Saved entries
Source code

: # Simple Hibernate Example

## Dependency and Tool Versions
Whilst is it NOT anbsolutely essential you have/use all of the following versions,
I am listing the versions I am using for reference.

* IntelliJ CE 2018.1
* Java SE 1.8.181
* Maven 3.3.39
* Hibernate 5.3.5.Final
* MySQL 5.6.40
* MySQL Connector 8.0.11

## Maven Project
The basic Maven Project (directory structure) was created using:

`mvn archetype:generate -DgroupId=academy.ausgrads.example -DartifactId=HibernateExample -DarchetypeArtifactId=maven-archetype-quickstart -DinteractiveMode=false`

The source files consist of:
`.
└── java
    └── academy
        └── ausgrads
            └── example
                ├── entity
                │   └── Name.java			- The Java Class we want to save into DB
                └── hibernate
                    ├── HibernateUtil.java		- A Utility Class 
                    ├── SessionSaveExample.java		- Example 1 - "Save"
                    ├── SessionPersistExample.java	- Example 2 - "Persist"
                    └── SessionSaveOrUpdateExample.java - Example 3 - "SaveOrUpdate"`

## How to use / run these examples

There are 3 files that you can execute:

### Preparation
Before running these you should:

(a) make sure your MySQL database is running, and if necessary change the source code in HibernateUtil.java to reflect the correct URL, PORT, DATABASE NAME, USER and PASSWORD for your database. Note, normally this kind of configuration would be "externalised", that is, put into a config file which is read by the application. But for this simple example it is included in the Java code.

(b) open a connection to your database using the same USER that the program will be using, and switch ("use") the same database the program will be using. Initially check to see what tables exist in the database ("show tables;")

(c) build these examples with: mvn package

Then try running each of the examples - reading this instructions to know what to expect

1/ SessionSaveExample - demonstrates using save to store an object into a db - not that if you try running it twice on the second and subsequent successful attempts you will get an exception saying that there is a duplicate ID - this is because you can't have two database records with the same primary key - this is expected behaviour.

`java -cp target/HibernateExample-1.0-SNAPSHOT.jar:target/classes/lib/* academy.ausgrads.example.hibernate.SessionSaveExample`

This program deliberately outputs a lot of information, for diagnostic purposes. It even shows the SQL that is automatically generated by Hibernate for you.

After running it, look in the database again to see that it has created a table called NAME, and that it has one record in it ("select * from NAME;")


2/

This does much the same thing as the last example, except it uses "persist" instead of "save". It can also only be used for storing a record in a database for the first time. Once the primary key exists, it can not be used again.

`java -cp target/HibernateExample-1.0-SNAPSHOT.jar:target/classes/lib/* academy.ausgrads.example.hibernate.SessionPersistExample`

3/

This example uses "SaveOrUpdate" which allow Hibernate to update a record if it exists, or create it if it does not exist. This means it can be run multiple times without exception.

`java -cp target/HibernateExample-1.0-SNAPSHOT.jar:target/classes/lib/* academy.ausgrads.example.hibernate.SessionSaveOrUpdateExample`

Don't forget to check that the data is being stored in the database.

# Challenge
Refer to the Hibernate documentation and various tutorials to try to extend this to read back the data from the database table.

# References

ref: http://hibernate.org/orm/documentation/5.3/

--

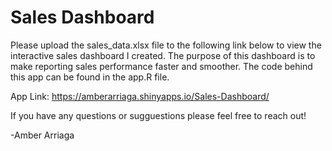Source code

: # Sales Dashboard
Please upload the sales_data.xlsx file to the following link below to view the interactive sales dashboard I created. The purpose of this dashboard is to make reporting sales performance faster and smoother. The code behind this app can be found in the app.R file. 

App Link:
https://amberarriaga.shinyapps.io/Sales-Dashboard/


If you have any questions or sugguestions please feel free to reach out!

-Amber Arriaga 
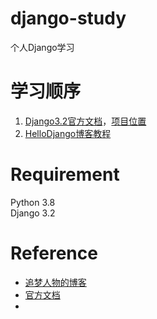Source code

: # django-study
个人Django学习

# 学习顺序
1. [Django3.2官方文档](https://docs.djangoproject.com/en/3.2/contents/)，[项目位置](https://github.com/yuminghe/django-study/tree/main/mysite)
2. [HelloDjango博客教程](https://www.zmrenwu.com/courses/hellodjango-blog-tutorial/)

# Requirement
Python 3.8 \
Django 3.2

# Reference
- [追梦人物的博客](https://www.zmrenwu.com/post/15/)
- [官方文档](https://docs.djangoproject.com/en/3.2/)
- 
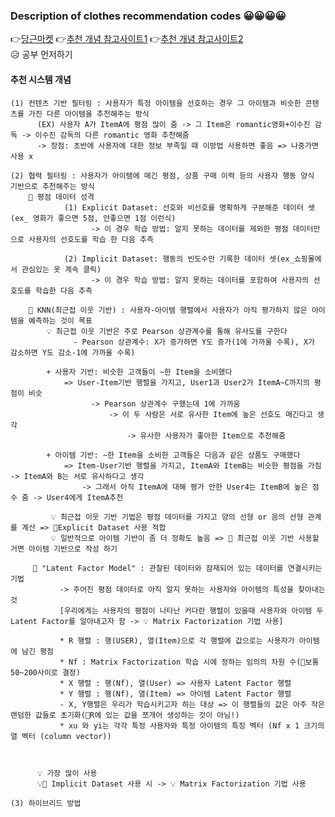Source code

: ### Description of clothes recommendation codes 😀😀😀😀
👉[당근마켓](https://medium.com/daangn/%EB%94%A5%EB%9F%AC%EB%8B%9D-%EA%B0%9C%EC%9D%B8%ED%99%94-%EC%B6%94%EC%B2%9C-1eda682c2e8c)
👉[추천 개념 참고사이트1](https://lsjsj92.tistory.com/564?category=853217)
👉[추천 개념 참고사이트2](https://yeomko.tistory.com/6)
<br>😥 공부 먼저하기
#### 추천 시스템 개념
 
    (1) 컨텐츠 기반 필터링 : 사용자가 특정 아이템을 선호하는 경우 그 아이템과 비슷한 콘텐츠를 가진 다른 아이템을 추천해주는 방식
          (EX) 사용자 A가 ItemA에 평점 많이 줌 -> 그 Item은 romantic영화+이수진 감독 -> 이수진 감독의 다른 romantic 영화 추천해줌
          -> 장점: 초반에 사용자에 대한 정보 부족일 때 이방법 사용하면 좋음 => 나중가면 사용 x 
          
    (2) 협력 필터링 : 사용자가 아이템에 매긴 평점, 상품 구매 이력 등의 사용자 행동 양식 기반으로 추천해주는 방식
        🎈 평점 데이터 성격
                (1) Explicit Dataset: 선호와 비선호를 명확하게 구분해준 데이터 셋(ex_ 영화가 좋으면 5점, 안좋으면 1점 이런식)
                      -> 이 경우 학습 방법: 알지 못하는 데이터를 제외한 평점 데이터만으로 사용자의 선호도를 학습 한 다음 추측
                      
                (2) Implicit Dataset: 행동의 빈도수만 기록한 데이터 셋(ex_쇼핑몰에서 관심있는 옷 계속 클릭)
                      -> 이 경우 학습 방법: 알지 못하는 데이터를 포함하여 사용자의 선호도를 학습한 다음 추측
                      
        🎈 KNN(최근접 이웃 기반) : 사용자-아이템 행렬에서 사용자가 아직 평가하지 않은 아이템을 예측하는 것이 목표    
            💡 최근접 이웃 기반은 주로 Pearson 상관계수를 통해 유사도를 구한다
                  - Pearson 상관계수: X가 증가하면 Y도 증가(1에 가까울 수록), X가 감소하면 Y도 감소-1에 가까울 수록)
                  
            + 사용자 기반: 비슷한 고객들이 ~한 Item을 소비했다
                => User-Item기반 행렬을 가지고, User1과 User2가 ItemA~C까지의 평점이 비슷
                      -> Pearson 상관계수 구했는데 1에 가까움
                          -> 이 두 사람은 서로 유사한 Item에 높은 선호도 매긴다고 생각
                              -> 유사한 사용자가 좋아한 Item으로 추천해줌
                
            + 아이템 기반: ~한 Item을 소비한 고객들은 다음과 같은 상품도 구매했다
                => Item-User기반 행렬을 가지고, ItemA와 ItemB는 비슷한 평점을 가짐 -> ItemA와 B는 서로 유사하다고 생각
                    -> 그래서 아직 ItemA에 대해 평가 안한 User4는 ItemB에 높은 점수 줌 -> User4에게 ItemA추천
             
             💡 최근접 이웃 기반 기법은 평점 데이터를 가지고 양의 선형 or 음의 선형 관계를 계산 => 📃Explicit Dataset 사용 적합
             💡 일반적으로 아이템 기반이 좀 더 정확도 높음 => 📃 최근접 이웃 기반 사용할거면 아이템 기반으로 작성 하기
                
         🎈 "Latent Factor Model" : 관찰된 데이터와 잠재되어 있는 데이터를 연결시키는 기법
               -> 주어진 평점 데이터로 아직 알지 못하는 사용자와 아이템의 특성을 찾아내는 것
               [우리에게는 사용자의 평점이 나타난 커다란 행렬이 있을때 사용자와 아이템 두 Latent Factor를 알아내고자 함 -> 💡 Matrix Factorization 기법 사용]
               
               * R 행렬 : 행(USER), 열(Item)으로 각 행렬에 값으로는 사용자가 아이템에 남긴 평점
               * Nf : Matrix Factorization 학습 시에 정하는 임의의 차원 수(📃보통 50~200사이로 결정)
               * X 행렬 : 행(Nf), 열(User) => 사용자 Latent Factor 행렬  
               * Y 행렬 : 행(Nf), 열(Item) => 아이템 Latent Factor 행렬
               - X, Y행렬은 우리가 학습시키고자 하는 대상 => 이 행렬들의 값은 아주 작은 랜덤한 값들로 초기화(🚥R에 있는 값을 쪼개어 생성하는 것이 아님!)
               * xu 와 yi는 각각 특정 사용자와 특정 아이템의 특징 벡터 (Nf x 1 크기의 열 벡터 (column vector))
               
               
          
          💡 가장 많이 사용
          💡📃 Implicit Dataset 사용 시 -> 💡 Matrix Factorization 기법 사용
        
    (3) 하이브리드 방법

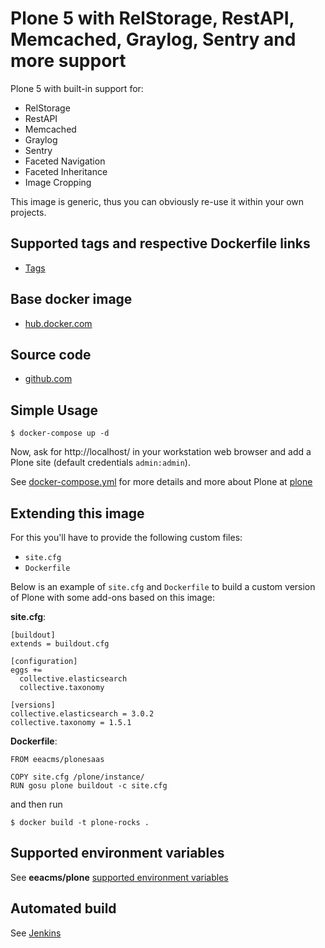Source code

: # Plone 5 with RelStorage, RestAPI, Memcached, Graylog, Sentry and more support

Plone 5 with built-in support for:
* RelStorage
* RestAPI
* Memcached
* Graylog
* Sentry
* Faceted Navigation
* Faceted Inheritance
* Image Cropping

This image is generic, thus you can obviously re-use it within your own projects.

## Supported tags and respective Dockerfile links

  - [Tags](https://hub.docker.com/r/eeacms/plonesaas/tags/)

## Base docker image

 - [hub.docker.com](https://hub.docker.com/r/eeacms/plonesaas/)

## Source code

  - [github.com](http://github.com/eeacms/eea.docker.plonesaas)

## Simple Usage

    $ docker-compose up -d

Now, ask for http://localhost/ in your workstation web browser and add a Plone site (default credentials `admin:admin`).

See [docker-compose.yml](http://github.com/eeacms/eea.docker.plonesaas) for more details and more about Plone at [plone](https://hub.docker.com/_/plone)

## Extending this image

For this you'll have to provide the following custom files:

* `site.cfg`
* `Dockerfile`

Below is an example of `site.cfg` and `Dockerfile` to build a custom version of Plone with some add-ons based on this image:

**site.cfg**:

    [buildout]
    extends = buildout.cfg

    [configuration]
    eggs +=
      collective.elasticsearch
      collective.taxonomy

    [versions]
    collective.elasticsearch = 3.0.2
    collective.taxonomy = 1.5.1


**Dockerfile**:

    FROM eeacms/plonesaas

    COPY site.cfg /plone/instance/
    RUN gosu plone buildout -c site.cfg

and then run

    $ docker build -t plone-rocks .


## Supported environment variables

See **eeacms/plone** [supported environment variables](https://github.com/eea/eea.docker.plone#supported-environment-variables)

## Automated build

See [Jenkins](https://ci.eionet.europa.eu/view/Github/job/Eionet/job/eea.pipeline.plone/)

• **PROMPT**: All lines above that include the word "which" should be located and copied.

• **TASK ANSWER**:
(a) make sure your MySQL database is running, and if necessary change the source code in HibernateUtil.java to reflect the correct URL, PORT, DATABASE NAME, USER and PASSWORD for your database. Note, normally this kind of configuration would be "externalised", that is, put into a config file which is read by the application. But for this simple example it is included in the Java code.
This example uses "SaveOrUpdate" which allow Hibernate to update a record if it exists, or create it if it does not exist. This means it can be run multiple times without exception.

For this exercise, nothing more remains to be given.